▶ **Required work**: Lines below that include the word "checkout" should each be copied.

(Saved data entries)
━━━━

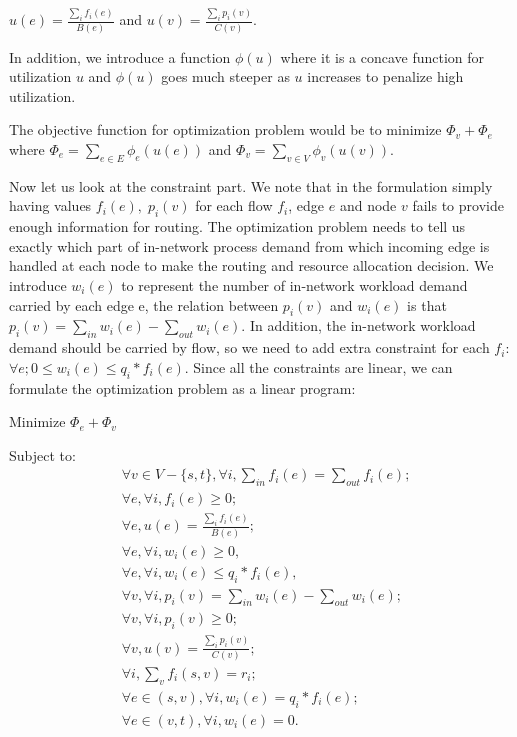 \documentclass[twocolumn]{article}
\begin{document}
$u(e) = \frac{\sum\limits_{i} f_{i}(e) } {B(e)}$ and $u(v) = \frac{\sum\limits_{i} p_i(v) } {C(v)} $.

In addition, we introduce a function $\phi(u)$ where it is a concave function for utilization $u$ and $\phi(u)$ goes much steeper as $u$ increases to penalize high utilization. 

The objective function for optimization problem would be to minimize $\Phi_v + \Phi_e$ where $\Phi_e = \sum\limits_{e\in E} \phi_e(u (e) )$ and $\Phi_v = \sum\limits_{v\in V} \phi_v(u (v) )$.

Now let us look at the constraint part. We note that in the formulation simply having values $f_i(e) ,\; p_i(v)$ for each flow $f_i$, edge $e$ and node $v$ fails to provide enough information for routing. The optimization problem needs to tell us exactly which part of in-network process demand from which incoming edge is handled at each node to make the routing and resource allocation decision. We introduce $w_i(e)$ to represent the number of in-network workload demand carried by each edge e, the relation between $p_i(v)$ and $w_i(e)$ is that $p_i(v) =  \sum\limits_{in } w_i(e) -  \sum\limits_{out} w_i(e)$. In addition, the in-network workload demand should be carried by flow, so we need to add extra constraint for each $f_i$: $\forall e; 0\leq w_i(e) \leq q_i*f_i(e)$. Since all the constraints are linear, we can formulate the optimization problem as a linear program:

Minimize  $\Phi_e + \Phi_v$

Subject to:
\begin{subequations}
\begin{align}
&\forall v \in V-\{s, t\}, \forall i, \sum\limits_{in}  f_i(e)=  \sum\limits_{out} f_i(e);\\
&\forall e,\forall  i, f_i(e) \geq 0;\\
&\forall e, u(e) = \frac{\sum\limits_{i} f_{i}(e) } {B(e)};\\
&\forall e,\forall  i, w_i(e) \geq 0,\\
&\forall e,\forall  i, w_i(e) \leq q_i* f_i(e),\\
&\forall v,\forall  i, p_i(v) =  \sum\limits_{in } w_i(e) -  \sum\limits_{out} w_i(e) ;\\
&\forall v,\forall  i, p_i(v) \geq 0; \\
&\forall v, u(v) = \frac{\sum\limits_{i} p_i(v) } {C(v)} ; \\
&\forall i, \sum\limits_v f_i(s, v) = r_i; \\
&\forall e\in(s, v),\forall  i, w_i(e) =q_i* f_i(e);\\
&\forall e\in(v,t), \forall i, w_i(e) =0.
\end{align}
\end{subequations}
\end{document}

━━━━

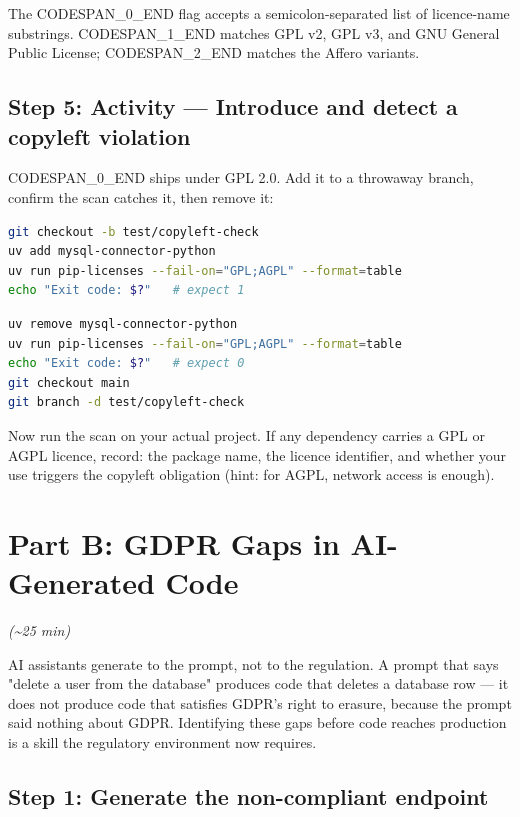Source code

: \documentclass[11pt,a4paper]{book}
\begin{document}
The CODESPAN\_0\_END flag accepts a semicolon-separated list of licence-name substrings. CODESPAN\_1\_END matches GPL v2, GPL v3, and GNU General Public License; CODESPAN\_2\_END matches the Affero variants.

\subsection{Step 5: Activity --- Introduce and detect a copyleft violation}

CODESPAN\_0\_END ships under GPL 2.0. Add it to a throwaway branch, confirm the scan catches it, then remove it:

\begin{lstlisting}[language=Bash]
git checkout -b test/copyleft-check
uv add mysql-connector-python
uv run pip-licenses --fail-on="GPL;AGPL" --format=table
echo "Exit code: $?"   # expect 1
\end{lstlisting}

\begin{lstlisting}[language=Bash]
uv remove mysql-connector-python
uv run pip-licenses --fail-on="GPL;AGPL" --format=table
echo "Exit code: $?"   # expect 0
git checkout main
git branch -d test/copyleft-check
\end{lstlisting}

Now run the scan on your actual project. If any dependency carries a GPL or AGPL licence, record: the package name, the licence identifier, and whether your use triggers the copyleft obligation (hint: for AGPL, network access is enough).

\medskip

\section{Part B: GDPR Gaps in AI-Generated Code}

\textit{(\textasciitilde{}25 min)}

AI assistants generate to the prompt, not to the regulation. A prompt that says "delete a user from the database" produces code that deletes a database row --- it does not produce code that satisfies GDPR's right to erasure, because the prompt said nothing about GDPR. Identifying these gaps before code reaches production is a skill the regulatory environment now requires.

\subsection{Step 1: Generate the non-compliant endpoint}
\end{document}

━━━━

▶ **Solution for this problem**:
git checkout -b test/copyleft-check
git checkout main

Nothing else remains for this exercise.